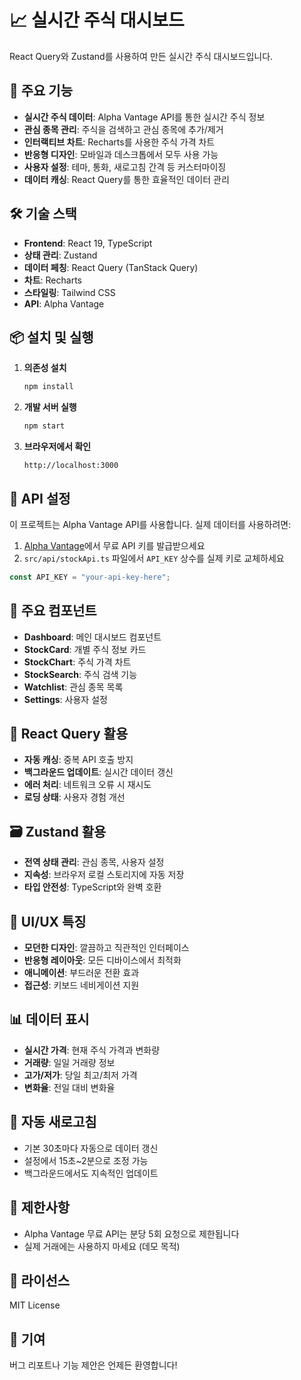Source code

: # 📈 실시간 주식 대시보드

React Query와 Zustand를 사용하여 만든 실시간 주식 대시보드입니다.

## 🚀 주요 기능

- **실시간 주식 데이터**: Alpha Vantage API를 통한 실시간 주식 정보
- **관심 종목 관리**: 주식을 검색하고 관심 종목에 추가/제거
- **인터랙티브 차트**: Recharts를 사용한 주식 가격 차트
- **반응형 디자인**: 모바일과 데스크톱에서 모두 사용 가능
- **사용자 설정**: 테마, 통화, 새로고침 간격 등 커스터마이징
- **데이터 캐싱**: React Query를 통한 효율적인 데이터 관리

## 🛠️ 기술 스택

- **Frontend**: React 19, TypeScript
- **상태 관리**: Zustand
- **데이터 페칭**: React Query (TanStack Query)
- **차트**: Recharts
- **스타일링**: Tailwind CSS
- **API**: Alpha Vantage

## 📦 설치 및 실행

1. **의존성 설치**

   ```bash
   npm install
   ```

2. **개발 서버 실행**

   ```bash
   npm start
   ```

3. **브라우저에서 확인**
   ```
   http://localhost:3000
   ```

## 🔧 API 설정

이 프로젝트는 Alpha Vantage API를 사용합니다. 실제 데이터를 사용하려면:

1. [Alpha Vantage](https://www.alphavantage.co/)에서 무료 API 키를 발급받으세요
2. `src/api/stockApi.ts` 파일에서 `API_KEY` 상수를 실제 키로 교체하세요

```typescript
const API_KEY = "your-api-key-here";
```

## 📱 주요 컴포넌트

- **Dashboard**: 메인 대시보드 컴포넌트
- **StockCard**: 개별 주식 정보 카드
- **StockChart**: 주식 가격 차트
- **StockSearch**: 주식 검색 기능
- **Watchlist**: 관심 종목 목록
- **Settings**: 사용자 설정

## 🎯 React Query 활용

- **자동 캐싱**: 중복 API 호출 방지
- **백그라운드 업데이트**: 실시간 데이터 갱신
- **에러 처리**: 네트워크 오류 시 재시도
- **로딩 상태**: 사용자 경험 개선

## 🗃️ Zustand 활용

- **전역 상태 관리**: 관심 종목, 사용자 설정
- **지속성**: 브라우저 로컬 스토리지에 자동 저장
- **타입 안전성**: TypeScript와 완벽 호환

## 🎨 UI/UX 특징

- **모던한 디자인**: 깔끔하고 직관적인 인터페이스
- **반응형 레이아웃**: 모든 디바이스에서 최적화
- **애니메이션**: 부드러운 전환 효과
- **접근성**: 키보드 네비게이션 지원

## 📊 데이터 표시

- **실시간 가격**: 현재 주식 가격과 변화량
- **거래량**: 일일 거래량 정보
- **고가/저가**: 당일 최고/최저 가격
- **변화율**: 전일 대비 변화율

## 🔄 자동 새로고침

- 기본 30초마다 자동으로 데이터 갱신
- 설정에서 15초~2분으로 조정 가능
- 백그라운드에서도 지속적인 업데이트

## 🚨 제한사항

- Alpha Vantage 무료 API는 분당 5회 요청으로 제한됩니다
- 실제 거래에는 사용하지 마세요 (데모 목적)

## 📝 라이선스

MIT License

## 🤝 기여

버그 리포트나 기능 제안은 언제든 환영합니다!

### Exercise brief:
Once you reach the line containing "- **StockChart**: 주식 가격 차트", output that line and each one after it exactly, ending with the final line of the listing and adding nothing else.

### Solution below:
- **StockChart**: 주식 가격 차트
- **StockSearch**: 주식 검색 기능
- **Watchlist**: 관심 종목 목록
- **Settings**: 사용자 설정

## 🎯 React Query 활용

- **자동 캐싱**: 중복 API 호출 방지
- **백그라운드 업데이트**: 실시간 데이터 갱신
- **에러 처리**: 네트워크 오류 시 재시도
- **로딩 상태**: 사용자 경험 개선

## 🗃️ Zustand 활용

- **전역 상태 관리**: 관심 종목, 사용자 설정
- **지속성**: 브라우저 로컬 스토리지에 자동 저장
- **타입 안전성**: TypeScript와 완벽 호환

## 🎨 UI/UX 특징

- **모던한 디자인**: 깔끔하고 직관적인 인터페이스
- **반응형 레이아웃**: 모든 디바이스에서 최적화
- **애니메이션**: 부드러운 전환 효과
- **접근성**: 키보드 네비게이션 지원

## 📊 데이터 표시

- **실시간 가격**: 현재 주식 가격과 변화량
- **거래량**: 일일 거래량 정보
- **고가/저가**: 당일 최고/최저 가격
- **변화율**: 전일 대비 변화율

## 🔄 자동 새로고침

- 기본 30초마다 자동으로 데이터 갱신
- 설정에서 15초~2분으로 조정 가능
- 백그라운드에서도 지속적인 업데이트

## 🚨 제한사항

- Alpha Vantage 무료 API는 분당 5회 요청으로 제한됩니다
- 실제 거래에는 사용하지 마세요 (데모 목적)

## 📝 라이선스

MIT License

## 🤝 기여

버그 리포트나 기능 제안은 언제든 환영합니다!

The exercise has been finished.